S3_ENDPOINT="sp109.ethz.ch:18000"
S3_EXTERNAL_ENDPOINT=scopem-openem.ethz.ch
S3_TOTAL_LANDING_SPACE_TB=100

#### PREFECT
# Prefect version used in all images
PREFECT_VERSION=3.7.2-python3.13
# Logging level
PREFECT_LOGGING_LEVEL=INFO
# Image name for containers used to execute flows
PREFECT_RUNTIME_IMAGE_NAME=ghcr.io/swissopenem/scopemarchiver-archiver-service-workflow
# Image name for configuration container
PREFECT_CONFIG_IMAGE_NAME=ghcr.io/swissopenem/scopemarchiver-archiver-service-config
# Working directory of archiver
PREFECT_ARCHIVER_HOST_SCRATCH=/mnt/openemdata/scratch
# Production Prefect job template
PREFECT_JOB_TEMPLATE=prefect-jobtemplate-prod.json
# Workpool name for archiver jobs
PREFECT_ARCHIVAL_WORKPOOL_NAME=archival-docker-workpool
# Workpool name for retrieval jobs
PREFECT_RETRIEVAL_WORKPOOL_NAME=retrieval-docker-workpool

PREFECT_VARS_FILE=../backend/prefect/vars_prod.toml
### Authentik
# Use `AUTH_MIDDLEWARE=authentik` to protect access to dashboards
AUTH_MIDDLEWARE=authentik

AUTHENTIK_HOST=https://authentik.ethz.ch
# Check whether the Authentik infrastructure uses a self-signed certificate (true) or not
AUTHENTIK_INSECURE=true

### Scicat
SCICAT_ENDPOINT=https://dacat.psi.ch
SCICAT_API_PREFIX=/api/v3
SCICAT_USER_FILE=.secrets/scicatuser_prod.txt
SCICAT_PASSWORD_FILE=.secrets/scicatpass_prod.txt
SCICAT_INGESTOR_GROUPS=ethz-scopem;ethz-scopem-ops

Development

For development, it is useful to override some configuration:


Note: The lts-mock-volume is a local volume here and not the LTS share.

Prefect Deployment

Prefect is set up in a slightly non-standard way (with respect to their described use cases).
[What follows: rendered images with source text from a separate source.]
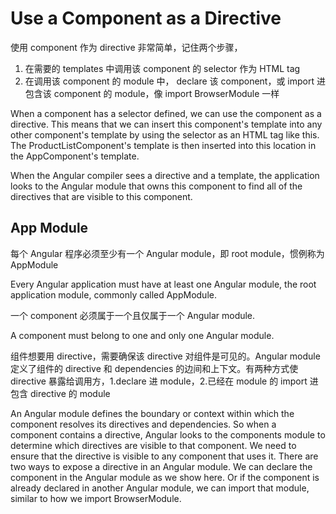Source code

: # Use a Component as a Directive

使用 component 作为 directive 非常简单，记住两个步骤，

1. 在需要的 templates 中调用该 component 的 selector 作为 HTML tag
2. 在调用该 component 的 module 中， declare 该 component，或 import 进包含该 component 的 module，像 import BrowserModule 一样

When a component has a selector defined,  we can use the component as a directive. This means that we can insert this component's template into any other component's template by using the selector as an HTML tag like this. The ProductListComponent's template is then inserted into this location in the AppComponent's template.

When the Angular compiler sees a directive and a template, the application looks to the Angular module that owns this component to find all of the directives that are visible to this component.

## App Module 

每个 Angular 程序必须至少有一个 Angular module，即 root module，惯例称为 AppModule

Every Angular application must have at least one Angular module, the root application module, commonly called AppModule.

一个 component 必须属于一个且仅属于一个 Angular module.

A component must belong to one and only one Angular module. 

组件想要用 directive，需要确保该 directive 对组件是可见的。Angular module 定义了组件的 directive 和 dependencies 的边间和上下文。有两种方式使 directive 暴露给调用方，1.declare 进 module，2.已经在 module 的 import 进包含 directive 的 module

An Angular module defines the boundary or context within which the component resolves its directives and dependencies. So when a component contains a directive, Angular looks to the components module to determine which directives are visible to that component. We need to ensure that the directive is visible to any component that uses it. There are two ways to expose a directive in an Angular module. We can declare the component in the Angular module as we show here. Or if the component is already declared in another Angular module, we can import that module, similar to how we import BrowserModule.

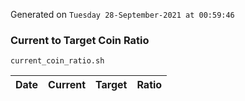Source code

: Generated on `Tuesday 28-September-2021 at 00:59:46`

### Current to Target Coin Ratio
`current_coin_ratio.sh`

Date|Current|Target|Ratio
---|---|---|---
There are two workers deployed (archival/retrieval) that mount the hosts Docker socket in order to create containers at runtime in which the flows run. The flows are baked into the containers and the code is not pulled from any repository (Prefect would allow to, for example, store the code in an S3 bucket). The ETHZ LTS volume is mounted in a Docker volume such that the runtime containers can mount those during startup.

prefect

Name Technology Description Endpoint
Prefect Server Workflow orchestration https://www.prefect.io http://localhost/prefect-ui/dashboard
Postgres Database Database for Prefect n/a
Prefect Worker https://docs.prefect.io/3.0/deploy/infrastructure-concepts/workers n/a
Runtime Container runtime.Dockerfile n/a

Prefect Server

In order to run Prefect server, variables, secrets and concurrency limits need to be configured.

Configuration

All of the configuration can be done by running

  docker compose --env-file .env --env-file .development.env run --rm prefect-config

with the appropriate PREFECT_API_URL set.

Variables

Variables are used at runtime and are fetched from the server by the flow. External endpoints and other parameters of the flow belong here:


Concurrrency Limits

There are certain sections of the code (tasks) that can only run in a limited manner concurrently (i.e. writing to the LTS), see https://docs.prefect.io/3.0/develop/task-run-limits#limit-concurrent-task-runs-with-tags.

LTS_WRITE_LIMIT = 4
LTS_READ_LIMIT = 4
Internal Secrets

Internal secrets can be created at deployment time.

# Postgres
echo "postgres_user" > .secrets/postgresuser.txt
openssl rand -base64 12 > .secrets/postgrespass.txt # creates random string
External Secrets

The Minio deployment might already provide its own secrets and can be added manually in the UI too.

# Minio
echo "minioadminuser" > .secrets/miniouser.txt
openssl rand -base64 12 > .secrets/miniopass.txt # creates random string

// TODO: Needed ?
# Github
echo "<github_user>" > .secrets/githubuser.txt
echo "<github_access_token>" > .secrets/githubpass.txt
Name Description
github-openem-username Username for Github container registry
github-openem-access-token Personal access token to Github container registry

Prefect Worker

Workers can only be deployed on a machine that has access to

  • the Prefect server (no authentication implemented in Prefect for on-premise deployement currently)
  • the S3 storage
  • the ETHZ LTS share (ip whitelisting within ETHZ network)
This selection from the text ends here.